No water supply makes it all the more worse. In the roads filled with filth and household waste, in the village of Rangpuri, New Delhi, a team of ten students took the initiative to spread awareness about the importance of waste disposal and cleanliness. The students went to the village through the Swachh Bharat Summer Internship Programme organised by The Ministry of Human Resource Development in association with the Ministry of Drinking Water and Sanitation.

The households in this village don’t receive proper water supply throughout the day. “We get just 15-20 minutes of water supply in the morning, and that is all for the day,” informed a resident of the village. On being asked about the complaints and the improvements, they say, “Who listens to us? We have been complaining for a long time, but they don’t pay attention towards the area.” Some of the households have their own private connections, but most of them are suffering. There are pits which contain clogged water dirtying the roads with wet mud all over. The village does not have a common dump yard wherein the household wastes could be collected.

The sweepers and waste collectors collect the waste from households and dump all of it wherever they get space outside the village. There is no provision for the primary collection of garbage of the area. The sweepers also don’t come regularly. “The garbage-collector comes at a gap of 3-4 days,” a woman staying on rent in one of the households informed.

The students visited two MCD schools and six Anganwadi centres in the village to spread awareness amongst the public, especially the children. “It is difficult to change the minds of the adults and women of the place; they have been conditioned in a certain way.
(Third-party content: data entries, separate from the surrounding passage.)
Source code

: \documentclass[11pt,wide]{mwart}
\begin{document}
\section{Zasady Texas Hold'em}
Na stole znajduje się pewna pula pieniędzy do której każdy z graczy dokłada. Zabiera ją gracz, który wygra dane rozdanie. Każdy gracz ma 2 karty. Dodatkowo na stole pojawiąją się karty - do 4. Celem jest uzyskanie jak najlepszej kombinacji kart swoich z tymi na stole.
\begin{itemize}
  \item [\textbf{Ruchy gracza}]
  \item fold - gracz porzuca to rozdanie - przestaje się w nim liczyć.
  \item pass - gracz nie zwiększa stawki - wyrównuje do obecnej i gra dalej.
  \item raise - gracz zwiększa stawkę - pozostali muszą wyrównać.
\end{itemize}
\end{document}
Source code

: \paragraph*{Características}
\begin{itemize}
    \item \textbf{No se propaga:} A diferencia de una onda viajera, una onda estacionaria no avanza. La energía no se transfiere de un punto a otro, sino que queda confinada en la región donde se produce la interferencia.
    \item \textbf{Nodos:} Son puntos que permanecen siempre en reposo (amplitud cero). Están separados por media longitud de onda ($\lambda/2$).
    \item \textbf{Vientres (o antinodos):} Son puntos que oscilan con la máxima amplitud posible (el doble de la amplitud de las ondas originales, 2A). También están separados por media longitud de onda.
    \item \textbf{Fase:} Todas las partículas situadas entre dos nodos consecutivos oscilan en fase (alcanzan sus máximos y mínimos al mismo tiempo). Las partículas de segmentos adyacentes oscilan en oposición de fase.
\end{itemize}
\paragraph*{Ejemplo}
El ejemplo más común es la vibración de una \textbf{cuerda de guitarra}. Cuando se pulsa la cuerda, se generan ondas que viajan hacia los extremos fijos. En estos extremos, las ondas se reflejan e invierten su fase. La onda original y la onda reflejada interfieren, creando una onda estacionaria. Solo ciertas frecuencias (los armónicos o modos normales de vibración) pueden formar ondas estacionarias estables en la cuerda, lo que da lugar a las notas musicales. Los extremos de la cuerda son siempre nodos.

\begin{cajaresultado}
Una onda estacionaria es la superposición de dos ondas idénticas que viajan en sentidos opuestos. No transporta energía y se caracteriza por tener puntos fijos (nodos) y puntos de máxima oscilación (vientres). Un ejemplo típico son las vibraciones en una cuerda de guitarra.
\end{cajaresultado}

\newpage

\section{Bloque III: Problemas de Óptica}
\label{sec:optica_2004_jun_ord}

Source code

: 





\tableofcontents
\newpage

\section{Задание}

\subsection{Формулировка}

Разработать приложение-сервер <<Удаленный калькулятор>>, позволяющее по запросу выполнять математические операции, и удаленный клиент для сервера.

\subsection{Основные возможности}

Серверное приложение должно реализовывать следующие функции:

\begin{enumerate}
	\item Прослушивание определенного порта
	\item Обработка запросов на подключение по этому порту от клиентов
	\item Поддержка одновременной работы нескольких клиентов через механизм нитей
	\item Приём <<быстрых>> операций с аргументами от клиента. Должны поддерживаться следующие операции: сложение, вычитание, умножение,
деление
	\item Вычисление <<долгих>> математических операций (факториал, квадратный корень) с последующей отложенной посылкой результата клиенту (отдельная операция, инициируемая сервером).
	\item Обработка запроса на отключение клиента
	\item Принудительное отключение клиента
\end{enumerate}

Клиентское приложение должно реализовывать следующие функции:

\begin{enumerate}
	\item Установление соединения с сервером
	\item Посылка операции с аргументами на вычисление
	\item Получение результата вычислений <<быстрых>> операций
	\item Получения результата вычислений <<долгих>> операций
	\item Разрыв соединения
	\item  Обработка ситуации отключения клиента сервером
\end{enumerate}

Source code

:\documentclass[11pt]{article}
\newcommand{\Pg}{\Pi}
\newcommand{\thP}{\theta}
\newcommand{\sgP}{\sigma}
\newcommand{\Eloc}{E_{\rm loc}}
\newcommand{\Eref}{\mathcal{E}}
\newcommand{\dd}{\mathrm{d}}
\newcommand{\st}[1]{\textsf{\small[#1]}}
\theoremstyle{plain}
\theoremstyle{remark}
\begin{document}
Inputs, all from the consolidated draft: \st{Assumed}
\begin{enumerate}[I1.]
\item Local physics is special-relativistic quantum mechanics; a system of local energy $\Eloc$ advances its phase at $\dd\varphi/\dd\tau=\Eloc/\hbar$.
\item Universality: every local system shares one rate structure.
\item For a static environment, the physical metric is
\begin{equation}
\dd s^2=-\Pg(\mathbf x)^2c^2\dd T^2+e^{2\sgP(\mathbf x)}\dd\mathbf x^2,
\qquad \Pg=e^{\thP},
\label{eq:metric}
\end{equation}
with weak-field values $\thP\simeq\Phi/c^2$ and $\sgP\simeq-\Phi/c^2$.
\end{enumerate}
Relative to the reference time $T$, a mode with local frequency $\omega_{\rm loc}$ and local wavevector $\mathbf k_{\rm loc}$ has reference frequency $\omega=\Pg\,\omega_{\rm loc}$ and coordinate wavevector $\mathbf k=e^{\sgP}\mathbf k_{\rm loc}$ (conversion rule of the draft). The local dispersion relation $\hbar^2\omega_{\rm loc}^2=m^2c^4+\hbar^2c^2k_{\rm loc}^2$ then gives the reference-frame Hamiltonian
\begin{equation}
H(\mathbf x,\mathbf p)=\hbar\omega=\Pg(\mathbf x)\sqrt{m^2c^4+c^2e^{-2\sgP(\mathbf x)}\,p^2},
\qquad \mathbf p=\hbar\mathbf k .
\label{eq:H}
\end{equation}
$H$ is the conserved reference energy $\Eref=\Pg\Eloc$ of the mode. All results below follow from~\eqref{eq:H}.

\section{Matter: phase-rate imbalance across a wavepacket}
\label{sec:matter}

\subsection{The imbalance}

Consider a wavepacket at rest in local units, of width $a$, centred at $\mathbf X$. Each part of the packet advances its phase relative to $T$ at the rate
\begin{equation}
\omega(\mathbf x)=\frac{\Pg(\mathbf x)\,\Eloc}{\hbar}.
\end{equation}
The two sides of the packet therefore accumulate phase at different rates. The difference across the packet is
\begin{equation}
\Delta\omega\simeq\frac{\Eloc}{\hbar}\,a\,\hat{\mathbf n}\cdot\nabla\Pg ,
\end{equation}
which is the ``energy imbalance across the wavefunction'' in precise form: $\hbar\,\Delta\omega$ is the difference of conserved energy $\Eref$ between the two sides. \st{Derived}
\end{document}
So, we decided to teach the children about the importance of proper waste disposal. They are the future of the nation, after all,” Avinash Shukla, the head of the students’ team told me. “MCD workers are not regular due to which many people have their own private workers dump their wastes,” says their report.

The private workers take ₹50 from each household per month, whereas the MCD vehicles that come to pick up the trash from the roads every day, get paid ₹12,000 per month, which they say they didn’t receive till June 20 of this year. The MCD garbage collector complained, “Let the government come and face us, I’ll fight with them. I have a lot of grievances with the authorities. I am afraid of confiding to the media; my job will be in trouble.”
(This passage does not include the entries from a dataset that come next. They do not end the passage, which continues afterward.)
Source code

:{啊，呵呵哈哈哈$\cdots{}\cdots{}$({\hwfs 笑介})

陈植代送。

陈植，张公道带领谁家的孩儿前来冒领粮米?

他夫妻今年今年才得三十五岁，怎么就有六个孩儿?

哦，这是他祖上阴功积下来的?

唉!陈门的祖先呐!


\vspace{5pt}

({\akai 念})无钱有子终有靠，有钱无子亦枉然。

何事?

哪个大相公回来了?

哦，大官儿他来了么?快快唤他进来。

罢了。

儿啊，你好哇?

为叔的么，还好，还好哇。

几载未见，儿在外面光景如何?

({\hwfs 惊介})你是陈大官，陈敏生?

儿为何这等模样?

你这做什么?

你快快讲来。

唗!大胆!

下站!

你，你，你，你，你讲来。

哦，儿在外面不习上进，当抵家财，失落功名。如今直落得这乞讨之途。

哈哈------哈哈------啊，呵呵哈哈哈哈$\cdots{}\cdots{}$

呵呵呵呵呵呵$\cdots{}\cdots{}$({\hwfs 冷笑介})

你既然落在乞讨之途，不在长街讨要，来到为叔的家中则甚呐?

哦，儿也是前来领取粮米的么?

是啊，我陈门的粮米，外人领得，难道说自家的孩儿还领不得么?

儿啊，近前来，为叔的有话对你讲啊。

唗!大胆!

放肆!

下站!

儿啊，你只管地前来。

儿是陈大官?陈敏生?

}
He further added, “There can be door-to-door rag picking if the government wants, who are we to decide?” He works from 5 in the morning to 3 in the afternoon. He says if he is on leave, it is the Government’s responsibility to send a substitute for the lanes of Rangpuri. According to the reports submitted by the team of students, they had an open interaction with almost 300 students and 200 women of the locality. They also held a meeting with the councillor of the village Mr Inderjeet Sherawat and got the permission for the installation of blue and green dustbins in all the Anganwadi centres.
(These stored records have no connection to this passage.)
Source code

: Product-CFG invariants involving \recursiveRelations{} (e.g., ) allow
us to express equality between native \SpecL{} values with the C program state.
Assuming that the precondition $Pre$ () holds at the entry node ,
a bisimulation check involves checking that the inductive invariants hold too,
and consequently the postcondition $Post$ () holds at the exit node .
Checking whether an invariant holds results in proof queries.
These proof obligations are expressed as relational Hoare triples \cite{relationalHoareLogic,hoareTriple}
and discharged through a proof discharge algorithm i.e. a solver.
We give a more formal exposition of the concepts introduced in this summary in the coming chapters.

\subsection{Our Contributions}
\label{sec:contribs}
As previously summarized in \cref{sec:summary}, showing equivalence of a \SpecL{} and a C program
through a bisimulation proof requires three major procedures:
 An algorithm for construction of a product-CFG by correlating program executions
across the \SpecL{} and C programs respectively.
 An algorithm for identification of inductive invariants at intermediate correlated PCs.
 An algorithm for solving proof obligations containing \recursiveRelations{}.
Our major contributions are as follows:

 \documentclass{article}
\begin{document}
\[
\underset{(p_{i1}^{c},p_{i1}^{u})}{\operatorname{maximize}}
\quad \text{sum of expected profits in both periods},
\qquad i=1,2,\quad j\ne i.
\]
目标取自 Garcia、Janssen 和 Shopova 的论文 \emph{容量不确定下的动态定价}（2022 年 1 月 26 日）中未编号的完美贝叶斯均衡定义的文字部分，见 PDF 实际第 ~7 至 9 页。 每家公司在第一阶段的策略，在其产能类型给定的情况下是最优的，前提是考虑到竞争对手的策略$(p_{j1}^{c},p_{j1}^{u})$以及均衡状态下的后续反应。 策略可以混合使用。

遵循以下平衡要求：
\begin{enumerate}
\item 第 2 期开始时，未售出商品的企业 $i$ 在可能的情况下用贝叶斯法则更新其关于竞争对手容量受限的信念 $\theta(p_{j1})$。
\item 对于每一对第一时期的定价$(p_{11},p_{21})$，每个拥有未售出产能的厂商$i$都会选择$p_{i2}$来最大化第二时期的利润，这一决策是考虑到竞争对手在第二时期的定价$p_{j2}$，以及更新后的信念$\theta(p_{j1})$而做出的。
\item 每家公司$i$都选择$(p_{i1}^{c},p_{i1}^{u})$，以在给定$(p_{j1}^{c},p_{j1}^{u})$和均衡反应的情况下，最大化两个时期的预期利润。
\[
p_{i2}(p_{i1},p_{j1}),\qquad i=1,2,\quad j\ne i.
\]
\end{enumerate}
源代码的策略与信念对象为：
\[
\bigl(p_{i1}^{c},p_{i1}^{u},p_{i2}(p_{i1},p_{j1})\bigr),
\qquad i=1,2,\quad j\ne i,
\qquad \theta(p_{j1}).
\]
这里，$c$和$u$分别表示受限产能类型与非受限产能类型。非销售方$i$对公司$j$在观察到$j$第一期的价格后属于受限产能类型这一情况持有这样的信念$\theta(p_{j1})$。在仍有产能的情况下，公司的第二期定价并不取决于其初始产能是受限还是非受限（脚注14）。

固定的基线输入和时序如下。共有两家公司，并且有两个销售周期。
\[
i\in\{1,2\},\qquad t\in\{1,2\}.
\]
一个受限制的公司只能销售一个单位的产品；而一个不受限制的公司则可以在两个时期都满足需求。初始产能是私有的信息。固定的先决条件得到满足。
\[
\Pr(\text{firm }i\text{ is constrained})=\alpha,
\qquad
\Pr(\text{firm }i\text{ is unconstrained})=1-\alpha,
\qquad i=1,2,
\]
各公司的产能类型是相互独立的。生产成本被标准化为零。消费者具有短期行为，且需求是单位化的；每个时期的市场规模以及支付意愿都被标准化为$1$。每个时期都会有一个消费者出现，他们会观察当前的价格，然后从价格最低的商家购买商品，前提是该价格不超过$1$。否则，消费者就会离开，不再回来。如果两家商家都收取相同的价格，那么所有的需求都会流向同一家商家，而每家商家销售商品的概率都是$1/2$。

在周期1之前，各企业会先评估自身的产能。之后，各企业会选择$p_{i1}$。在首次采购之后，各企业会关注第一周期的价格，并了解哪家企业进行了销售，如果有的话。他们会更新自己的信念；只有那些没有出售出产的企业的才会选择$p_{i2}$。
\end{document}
The students, with the help of the councillor and the head of the labour union, organised a Swachh Bharat rally in the village. They did a door-to-door campaign enquiring about people’s ground level problems regarding cleanliness and sanitation. The report informs about the condition of the village after the cleanliness drive. It says most of the people have started using paper bags instead of polythenes. A lot of residents now know about the separation of wastes and have begun taking the initiatives on this.